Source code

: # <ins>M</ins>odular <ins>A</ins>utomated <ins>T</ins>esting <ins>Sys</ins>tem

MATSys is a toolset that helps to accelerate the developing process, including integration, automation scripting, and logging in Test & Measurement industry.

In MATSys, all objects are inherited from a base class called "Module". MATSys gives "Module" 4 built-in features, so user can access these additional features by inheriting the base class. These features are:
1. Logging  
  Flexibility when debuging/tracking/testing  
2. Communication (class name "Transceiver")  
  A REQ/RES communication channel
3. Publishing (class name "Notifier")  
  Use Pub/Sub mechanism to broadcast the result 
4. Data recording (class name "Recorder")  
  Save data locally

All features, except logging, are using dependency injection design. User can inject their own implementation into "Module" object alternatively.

========

YOUR GOAL:
Write each line above out exactly.

RESULT FOR THIS EXERCISE:
Source code

: # <ins>M</ins>odular <ins>A</ins>utomated <ins>T</ins>esting <ins>Sys</ins>tem

MATSys is a toolset that helps to accelerate the developing process, including integration, automation scripting, and logging in Test & Measurement industry.

In MATSys, all objects are inherited from a base class called "Module". MATSys gives "Module" 4 built-in features, so user can access these additional features by inheriting the base class. These features are:
1. Logging  
  Flexibility when debuging/tracking/testing  
2. Communication (class name "Transceiver")  
  A REQ/RES communication channel
3. Publishing (class name "Notifier")  
  Use Pub/Sub mechanism to broadcast the result 
4. Data recording (class name "Recorder")  
  Save data locally

All features, except logging, are using dependency injection design. User can inject their own implementation into "Module" object alternatively.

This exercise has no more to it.